Friedman ’19: Rethinking the millenial travel bug
It seems as if everyone is into traveling these days. Let me rephrase that: Millennials are into traveling. In 2016, 80 percent of millennials surveyed by the American Society of Travel Agents reported taking a leisure vacation that year. And it’s not just the statistics — my Instagram tells me the same thing. I can pretty much count on seeing photos of a friend’s travel experience every time I open the phone app. This happens so often that I can even tell you which experiences are in vogue at the moment — trips to Block Island, on-a-whim vacations to Yosemite National Park and, if you’re lucky and can afford it, elephant-back excursions in Thailand, among others. But as traveling increases in popularity, our reasons for traveling are becoming increasingly insincere.

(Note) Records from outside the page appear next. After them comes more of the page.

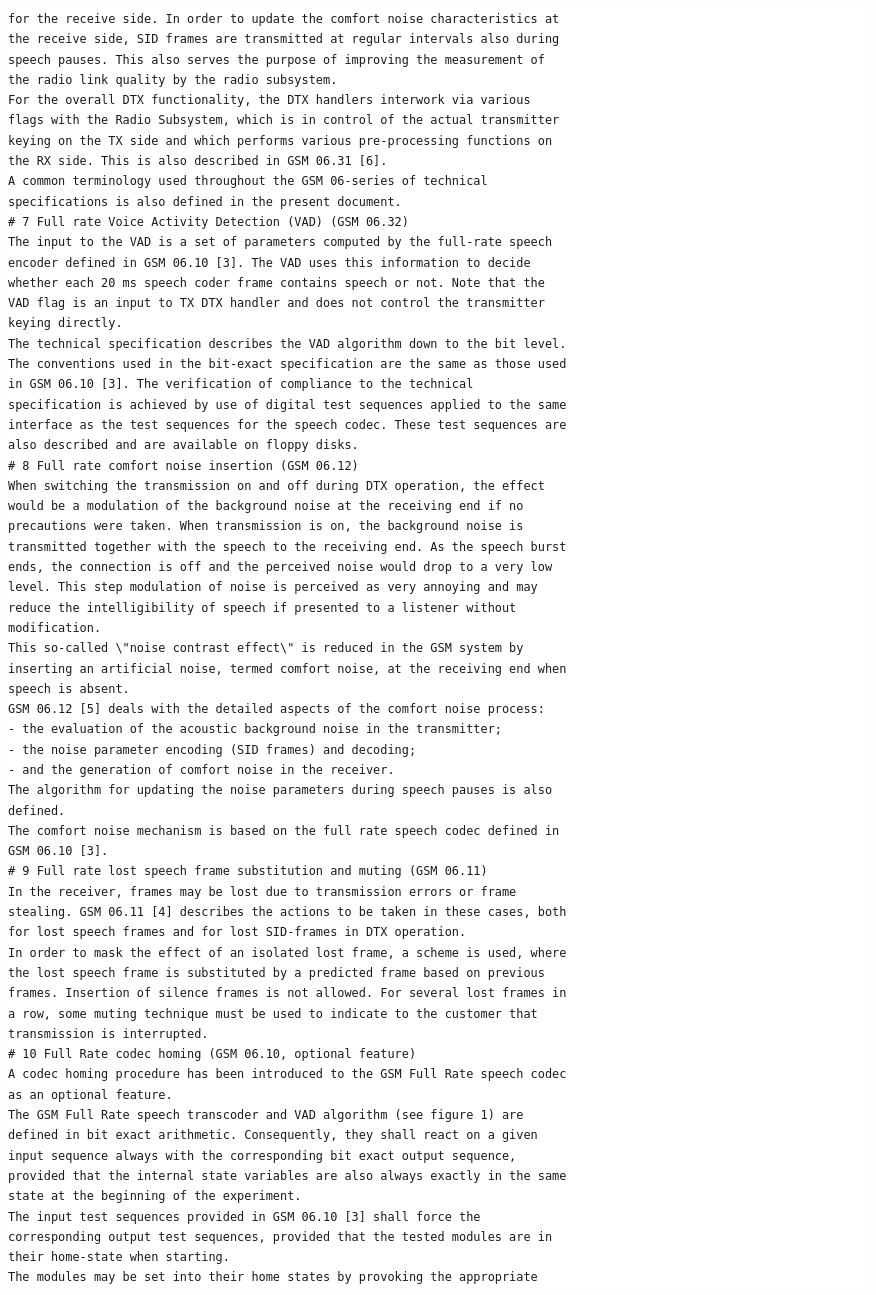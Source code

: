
```{=html}
for the receive side. In order to update the comfort noise characteristics at
the receive side, SID frames are transmitted at regular intervals also during
speech pauses. This also serves the purpose of improving the measurement of
the radio link quality by the radio subsystem.
For the overall DTX functionality, the DTX handlers interwork via various
flags with the Radio Subsystem, which is in control of the actual transmitter
keying on the TX side and which performs various pre‑processing functions on
the RX side. This is also described in GSM 06.31 [6].
A common terminology used throughout the GSM 06‑series of technical
specifications is also defined in the present document.
# 7 Full rate Voice Activity Detection (VAD) (GSM 06.32)
The input to the VAD is a set of parameters computed by the full‑rate speech
encoder defined in GSM 06.10 [3]. The VAD uses this information to decide
whether each 20 ms speech coder frame contains speech or not. Note that the
VAD flag is an input to TX DTX handler and does not control the transmitter
keying directly.
The technical specification describes the VAD algorithm down to the bit level.
The conventions used in the bit‑exact specification are the same as those used
in GSM 06.10 [3]. The verification of compliance to the technical
specification is achieved by use of digital test sequences applied to the same
interface as the test sequences for the speech codec. These test sequences are
also described and are available on floppy disks.
# 8 Full rate comfort noise insertion (GSM 06.12)
When switching the transmission on and off during DTX operation, the effect
would be a modulation of the background noise at the receiving end if no
precautions were taken. When transmission is on, the background noise is
transmitted together with the speech to the receiving end. As the speech burst
ends, the connection is off and the perceived noise would drop to a very low
level. This step modulation of noise is perceived as very annoying and may
reduce the intelligibility of speech if presented to a listener without
modification.
This so‑called \"noise contrast effect\" is reduced in the GSM system by
inserting an artificial noise, termed comfort noise, at the receiving end when
speech is absent.
GSM 06.12 [5] deals with the detailed aspects of the comfort noise process:
‑ the evaluation of the acoustic background noise in the transmitter;
‑ the noise parameter encoding (SID frames) and decoding;
‑ and the generation of comfort noise in the receiver.
The algorithm for updating the noise parameters during speech pauses is also
defined.
The comfort noise mechanism is based on the full rate speech codec defined in
GSM 06.10 [3].
# 9 Full rate lost speech frame substitution and muting (GSM 06.11)
In the receiver, frames may be lost due to transmission errors or frame
stealing. GSM 06.11 [4] describes the actions to be taken in these cases, both
for lost speech frames and for lost SID‑frames in DTX operation.
In order to mask the effect of an isolated lost frame, a scheme is used, where
the lost speech frame is substituted by a predicted frame based on previous
frames. Insertion of silence frames is not allowed. For several lost frames in
a row, some muting technique must be used to indicate to the customer that
transmission is interrupted.
# 10 Full Rate codec homing (GSM 06.10, optional feature)
A codec homing procedure has been introduced to the GSM Full Rate speech codec
as an optional feature.
The GSM Full Rate speech transcoder and VAD algorithm (see figure 1) are
defined in bit exact arithmetic. Consequently, they shall react on a given
input sequence always with the corresponding bit exact output sequence,
provided that the internal state variables are also always exactly in the same
state at the beginning of the experiment.
The input test sequences provided in GSM 06.10 [3] shall force the
corresponding output test sequences, provided that the tested modules are in
their home‑state when starting.
The modules may be set into their home states by provoking the appropriate
```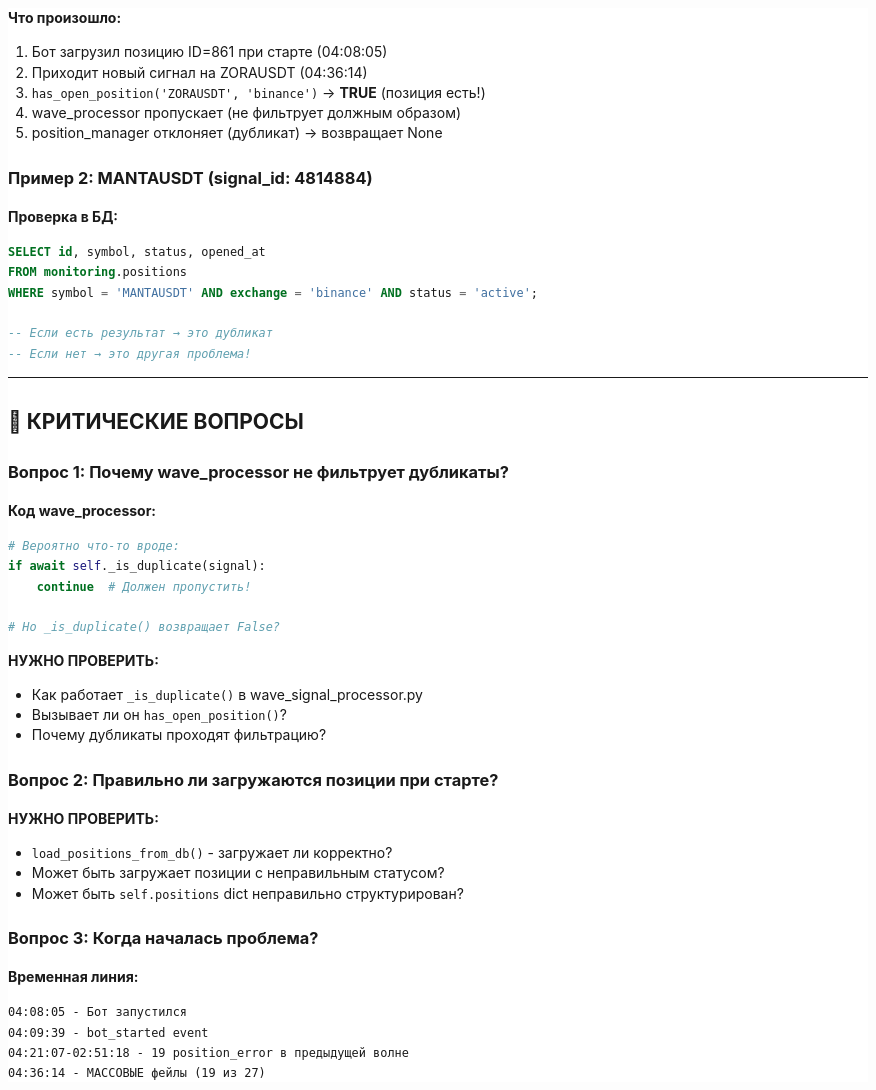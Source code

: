 **Что произошло:**
1. Бот загрузил позицию ID=861 при старте (04:08:05)
2. Приходит новый сигнал на ZORAUSDT (04:36:14)
3. `has_open_position('ZORAUSDT', 'binance')` → **TRUE** (позиция есть!)
4. wave_processor пропускает (не фильтрует должным образом)
5. position_manager отклоняет (дубликат) → возвращает None

### Пример 2: MANTAUSDT (signal_id: 4814884)

**Проверка в БД:**
```sql
SELECT id, symbol, status, opened_at
FROM monitoring.positions
WHERE symbol = 'MANTAUSDT' AND exchange = 'binance' AND status = 'active';

-- Если есть результат → это дубликат
-- Если нет → это другая проблема!
```

---

## 🚨 КРИТИЧЕСКИЕ ВОПРОСЫ

### Вопрос 1: Почему wave_processor не фильтрует дубликаты?

**Код wave_processor:**
```python
# Вероятно что-то вроде:
if await self._is_duplicate(signal):
    continue  # Должен пропустить!

# Но _is_duplicate() возвращает False?
```

**НУЖНО ПРОВЕРИТЬ:**
- Как работает `_is_duplicate()` в wave_signal_processor.py
- Вызывает ли он `has_open_position()`?
- Почему дубликаты проходят фильтрацию?

### Вопрос 2: Правильно ли загружаются позиции при старте?

**НУЖНО ПРОВЕРИТЬ:**
- `load_positions_from_db()` - загружает ли корректно?
- Может быть загружает позиции с неправильным статусом?
- Может быть `self.positions` dict неправильно структурирован?

### Вопрос 3: Когда началась проблема?

**Временная линия:**
```
04:08:05 - Бот запустился
04:09:39 - bot_started event
04:21:07-02:51:18 - 19 position_error в предыдущей волне
04:36:14 - МАССОВЫЕ фейлы (19 из 27)
```
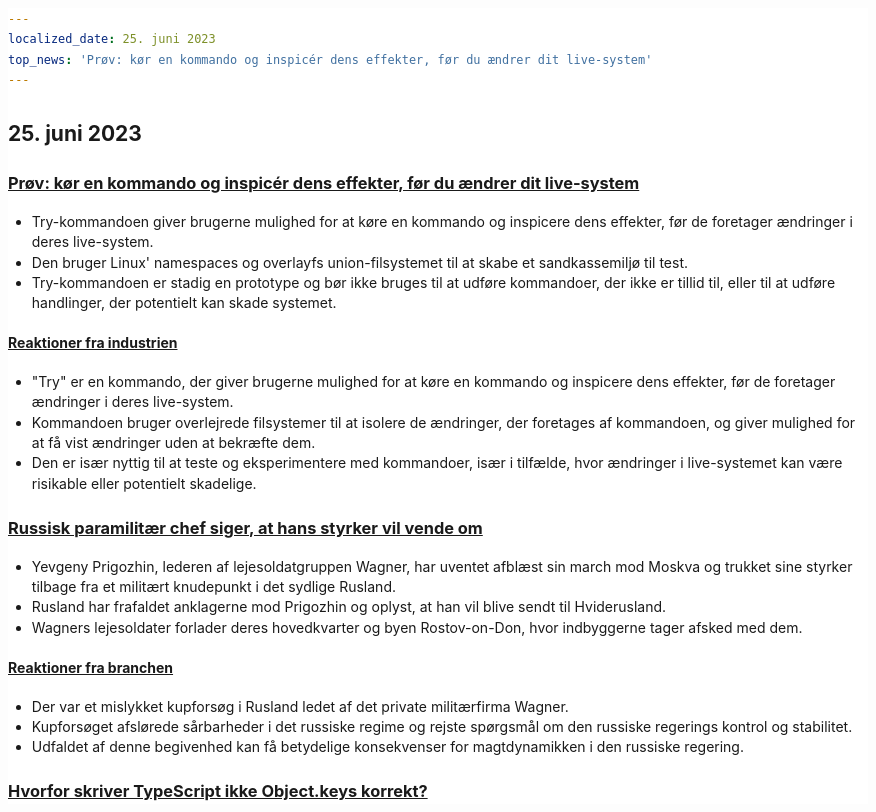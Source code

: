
 ```yaml
---
localized_date: 25. juni 2023
top_news: 'Prøv: kør en kommando og inspicér dens effekter, før du ændrer dit live-system'
---
```


## 25. juni 2023

### [Prøv: kør en kommando og inspicér dens effekter, før du ændrer dit live-system](https://github.com/binpash/try)

- Try-kommandoen giver brugerne mulighed for at køre en kommando og inspicere dens effekter, før de foretager ændringer i deres live-system.
- Den bruger Linux' namespaces og overlayfs union-filsystemet til at skabe et sandkassemiljø til test.
- Try-kommandoen er stadig en prototype og bør ikke bruges til at udføre kommandoer, der ikke er tillid til, eller til at udføre handlinger, der potentielt kan skade systemet.

#### [Reaktioner fra industrien](http://news.ycombinator.com/item?id=36461102)

- "Try" er en kommando, der giver brugerne mulighed for at køre en kommando og inspicere dens effekter, før de foretager ændringer i deres live-system.
- Kommandoen bruger overlejrede filsystemer til at isolere de ændringer, der foretages af kommandoen, og giver mulighed for at få vist ændringer uden at bekræfte dem.
- Den er især nyttig til at teste og eksperimentere med kommandoer, især i tilfælde, hvor ændringer i live-systemet kan være risikable eller potentielt skadelige.

### [Russisk paramilitær chef siger, at hans styrker vil vende om](https://www.nytimes.com/live/2023/06/24/world/russia-ukraine-news)

- Yevgeny Prigozhin, lederen af lejesoldatgruppen Wagner, har uventet afblæst sin march mod Moskva og trukket sine styrker tilbage fra et militært knudepunkt i det sydlige Rusland.
- Rusland har frafaldet anklagerne mod Prigozhin og oplyst, at han vil blive sendt til Hviderusland.
- Wagners lejesoldater forlader deres hovedkvarter og byen Rostov-on-Don, hvor indbyggerne tager afsked med dem.

#### [Reaktioner fra branchen](http://news.ycombinator.com/item?id=36460937)

- Der var et mislykket kupforsøg i Rusland ledet af det private militærfirma Wagner.
- Kupforsøget afslørede sårbarheder i det russiske regime og rejste spørgsmål om den russiske regerings kontrol og stabilitet.
- Udfaldet af denne begivenhed kan få betydelige konsekvenser for magtdynamikken i den russiske regering.

### [Hvorfor skriver TypeScript ikke Object.keys korrekt?](https://alexharri.com/blog/typescript-structural-typing)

There are obvious reasons for the current travel boom — notably technology, which has made traveling significantly cheaper and easier in recent years. With the advent of Airbnb, the scope of accommodations has expanded to include not only hotels and hostels, but also local apartments. Meanwhile, airfares fell by about 50 percent between 1979 and 2011. More abstractly, the Great Recession has evaporated any trust that millennials previously maintained in the value of job loyalty and the idea of saving for retirement. Many of us see travel largely as a way to take a break from an unpredictable job market (or internship market, in the case of Brown students) in the hope of finding inspiration in unfamiliar settings, should we be so lucky to afford travel in the first place.
But there are also more self-serving reasons for travel — namely our desire to publicize it. This is another manifestation of a desperate rat-race to appear cultured and attractive; it seems that everyone on Tinder advertises their love of traveling. If you traveled somewhere but didn’t take photos, did you even go? For most intents and purposes, the answer is no. It seems that in travel, bragging rights are the only thing that matters. Usually I can’t tell whether my friends travel because they want to or because they feel that they are supposed to. As with food, I would argue that travel is a medium through which young people enjoy bougie displays of one-upmanship via photography. But when I’m looking at my Instagram feed, I feel as if I am being compelled by the trying-too-hard filters and captions to see these photos as some sort of genuine self-expression. I have a hard time buying this. It seems that as interest in travel becomes more widespread, it becomes less authentic largely due to the ubiquitous social media popularity contest.
And I’m not just saying this: The Instagram trend is already having tangible effects on tourism economies across the world. For example, a town in New Zealand invited and hired Instagram influencers — “social media trendsetters with large followings” — in 2015 and experienced a 14 percent increase in tourism within a year. I have a hard time believing that these newfound visitors really cared about visiting Wanaka, New Zealand in the first place; they simply wanted to appear trendy. It seems that if a destination shows up on your “Explore” feed on Instagram, it will automatically show up in your Expedia itinerary.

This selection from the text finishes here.